• What needs to be done:
Look for "Dict" in the listing below. Gather each line that contains it.

== == ==

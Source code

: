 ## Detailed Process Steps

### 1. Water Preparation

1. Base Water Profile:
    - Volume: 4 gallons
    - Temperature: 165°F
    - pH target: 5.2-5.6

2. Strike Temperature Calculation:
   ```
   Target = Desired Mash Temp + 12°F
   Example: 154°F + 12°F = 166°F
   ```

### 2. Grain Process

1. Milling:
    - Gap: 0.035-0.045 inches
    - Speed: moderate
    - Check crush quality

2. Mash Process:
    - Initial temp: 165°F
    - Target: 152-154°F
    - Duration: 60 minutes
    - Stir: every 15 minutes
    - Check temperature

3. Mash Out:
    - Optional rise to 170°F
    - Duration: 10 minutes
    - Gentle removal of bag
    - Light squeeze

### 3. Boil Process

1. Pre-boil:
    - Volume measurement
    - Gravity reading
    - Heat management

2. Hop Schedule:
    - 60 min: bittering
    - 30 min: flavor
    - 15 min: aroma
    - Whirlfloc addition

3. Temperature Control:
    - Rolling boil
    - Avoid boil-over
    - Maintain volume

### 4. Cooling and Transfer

== == ==

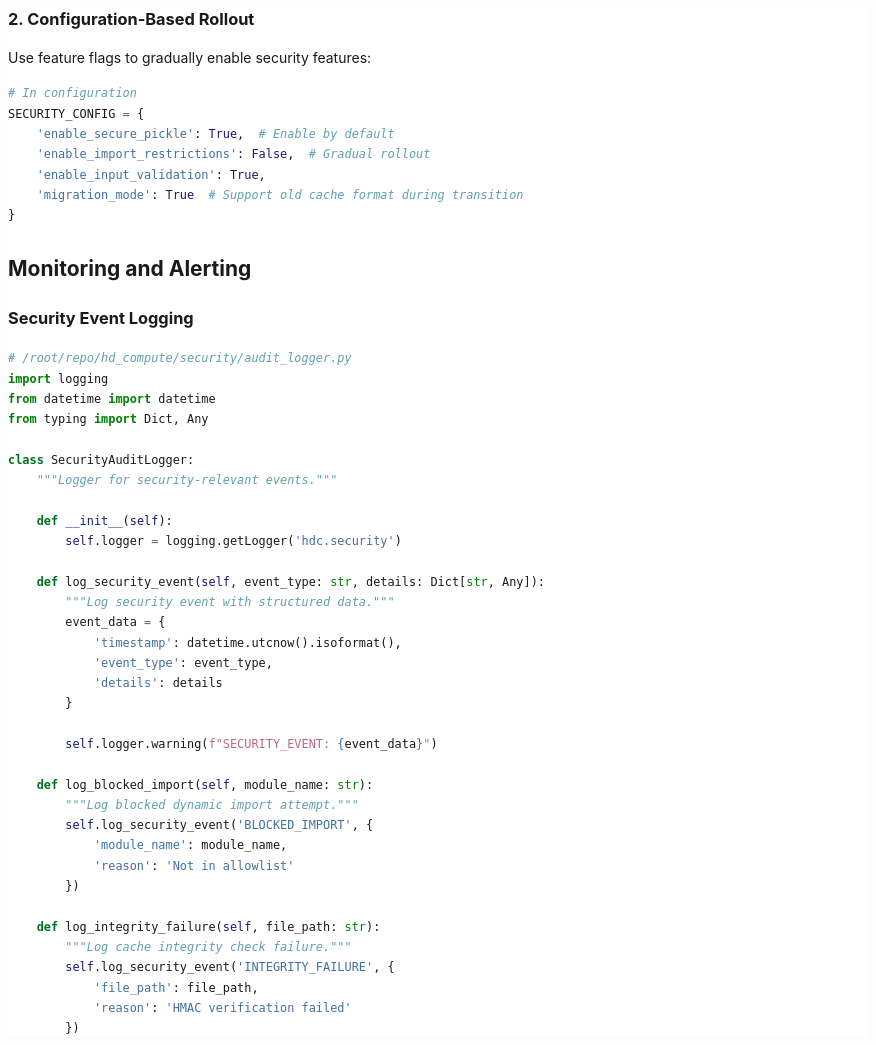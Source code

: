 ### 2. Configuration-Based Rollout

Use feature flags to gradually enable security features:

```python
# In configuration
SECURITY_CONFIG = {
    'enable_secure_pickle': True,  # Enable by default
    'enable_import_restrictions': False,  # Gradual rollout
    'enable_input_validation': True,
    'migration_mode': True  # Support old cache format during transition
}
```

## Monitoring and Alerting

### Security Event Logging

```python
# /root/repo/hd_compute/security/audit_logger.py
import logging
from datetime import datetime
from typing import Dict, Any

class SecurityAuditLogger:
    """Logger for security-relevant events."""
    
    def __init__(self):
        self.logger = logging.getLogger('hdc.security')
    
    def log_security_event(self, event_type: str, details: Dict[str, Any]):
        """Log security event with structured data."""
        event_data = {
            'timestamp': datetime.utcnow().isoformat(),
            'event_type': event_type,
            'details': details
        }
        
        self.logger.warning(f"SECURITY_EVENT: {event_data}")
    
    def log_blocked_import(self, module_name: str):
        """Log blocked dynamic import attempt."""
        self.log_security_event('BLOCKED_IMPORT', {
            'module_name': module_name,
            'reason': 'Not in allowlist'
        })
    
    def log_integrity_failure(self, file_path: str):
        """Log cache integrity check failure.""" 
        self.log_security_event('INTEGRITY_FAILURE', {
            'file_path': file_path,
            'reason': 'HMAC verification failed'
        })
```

== == ==

• Your solution:
from typing import Dict, Any
    def log_security_event(self, event_type: str, details: Dict[str, Any]):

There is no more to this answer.